Me despedí de Chayo (María del Rosario Pineda) y salí camino al puerto acompañado de la multitud que me rodeaba, hablándome y dando muestras de cariño que me conmovía. Al llegar al puerto me despidieron con abrazos y palmadas cariñosas. Cuando iba a montarme a la chalupa, el anciano Manuel Epalza tamborero del grupo, me preguntó «¿De aquí para donde sigue?». Yo le respondí «Vamos para El Coco Tiquisio», Los ancianos me miraron con aprehensión, entonces Manuel Epalza levantó la voz y con carácter dijo: «¡Usted no va para allá!», el tono cortante como lo dijo, el carácter que le imprimió a su voz me sorprendió.
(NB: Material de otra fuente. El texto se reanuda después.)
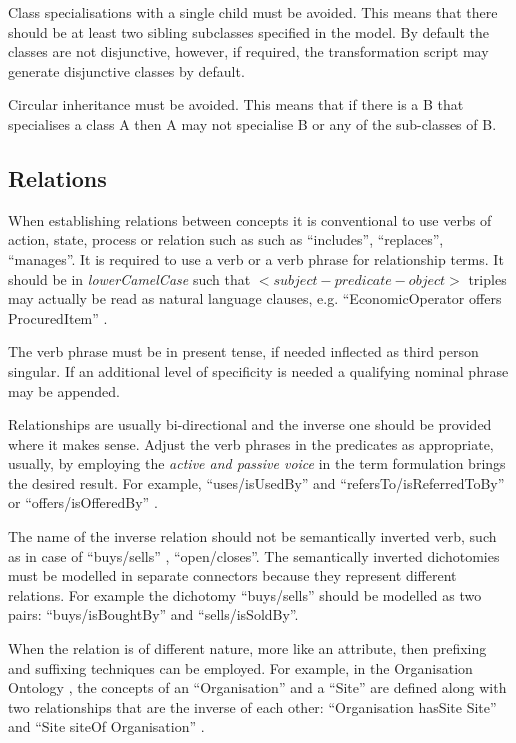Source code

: 	Class specialisations with a single child must be avoided. This means that there should be at least two sibling subclasses specified in the model. By default the classes are not disjunctive, however, if required, the transformation script may generate disjunctive classes by default.
	
	Circular inheritance must be avoided. This means that if there is a B that specialises a class A then A may not specialise B or any of the sub-classes of B. 
	
	\subsection{Relations}
	\label{sec:relations}
	
	When establishing relations between concepts it is conventional to use verbs of action, state, process or relation such as such as ``includes'', ``replaces'', ``manages''. It is required to use a verb or a verb phrase for relationship terms. It should be in \textit{lowerCamelCase} such that $<subject-predicate-object>$ triples may actually be read as natural language clauses, e.g. ``EconomicOperator offers ProcuredItem'' \cite{d2.01-2017}.
	
	The verb phrase must be in present tense, if needed inflected as third person singular. If an additional level of specificity is needed a qualifying nominal phrase may be appended. 
	
	Relationships are usually bi-directional and the inverse one should be provided where it makes sense. Adjust the verb phrases in the predicates as appropriate, usually, by employing the \textit{active and passive voice} in the term formulation brings the desired result. For example, ``uses/isUsedBy'' and ``refersTo/isReferredToBy'' or ``offers/isOfferedBy'' \cite{d2.01-2017}.
	
	The name of the inverse relation should not be semantically inverted verb, such as in case of ``buys/sells'' , ``open/closes''. The semantically inverted dichotomies must be modelled in separate connectors because they represent different relations. For example the dichotomy ``buys/sells'' should be modelled as two pairs: ``buys/isBoughtBy'' and ``sells/isSoldBy''.
	
	When the relation is of different nature, more like an attribute, then prefixing and suffixing techniques can be employed. For example, in the Organisation Ontology \cite{org-ontology}, the concepts of an ``Organisation'' and a ``Site'' are defined along with two relationships that are the inverse of each other: ``Organisation hasSite Site'' and ``Site siteOf Organisation'' \citep{d3.1-2015}.
	
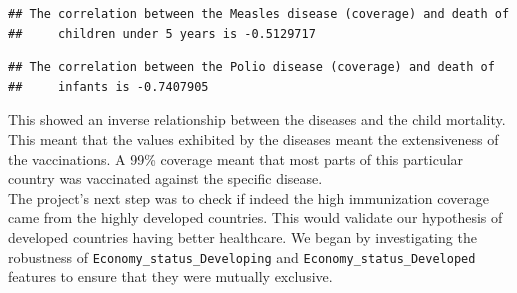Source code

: \documentclass[
  10pt,
]{article}
\newenvironment{Shaded}{\begin{snugshade}}{\end{snugshade}}
\newcommand{\AttributeTok}[1]{\textcolor[rgb]{0.13,0.29,0.53}{#1}}
\newcommand{\CommentTok}[1]{\textcolor[rgb]{0.56,0.35,0.01}{\textit{#1}}}
\newcommand{\FunctionTok}[1]{\textcolor[rgb]{0.13,0.29,0.53}{\textbf{#1}}}
\newcommand{\NormalTok}[1]{#1}
\newcommand{\OtherTok}[1]{\textcolor[rgb]{0.56,0.35,0.01}{#1}}
\newcommand{\SpecialCharTok}[1]{\textcolor[rgb]{0.81,0.36,0.00}{\textbf{#1}}}
\newcommand{\StringTok}[1]{\textcolor[rgb]{0.31,0.60,0.02}{#1}}
\begin{document}
\begin{verbatim}
## The correlation between the Measles disease (coverage) and death of
##     children under 5 years is -0.5129717
\end{verbatim}

\begin{Shaded}
\end{Shaded}

\begin{verbatim}
## The correlation between the Polio disease (coverage) and death of
##     infants is -0.7407905
\end{verbatim}

This showed an inverse relationship between the diseases and the child
mortality. This meant that the values exhibited by the diseases meant
the extensiveness of the vaccinations. A 99\% coverage meant that most
parts of this particular country was vaccinated against the specific
disease.\\

The project's next step was to check if indeed the high immunization
coverage came from the highly developed countries. This would validate
our hypothesis of developed countries having better healthcare. We began
by investigating the robustness of \texttt{Economy\_status\_Developing}
and \texttt{Economy\_status\_Developed} features to ensure that they
were mutually exclusive.\\

\begin{Shaded}
\end{Shaded}
\end{document}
Con humildad, lo miré y le pregunté: «¿Por qué no puedo ir?», el de nuevo levantó la voz y con un tono tajante de papá anciano hablándole a un hijo menor volvió a repetir, lo que para mí sonó como una orden inapelable «Usted no va para allá» Se acercó a mí, me rodeó los hombros con un cariñoso abrazo y me dijo en tono confidencial:

«Ayer el ejército bombardeo a unos guerrilleros que robaban gasolina y hay regado varios muertos en esa vía, tantos que el golero solo come culo y ojos». Lo abracé también, emocionado le di las gracias y le dije en voz alta: «Cumplo su orden, ya no voy para ese lado»

Me despedí y salimos con rumbo a Talaigua a visitar a Ramona Ruiz Quevedo, una anciana que tenía una escuela de chande.

Lloré al salir de Altos del Rosario y hoy que escribo esta nota siento el mismo nudo en la garganta y las mismas ganas de llorar, como extraño la nobleza de esos ancianos de los pueblos de la Depresión Momposina, la empatía y el amor y el respeto por nuestra cultura.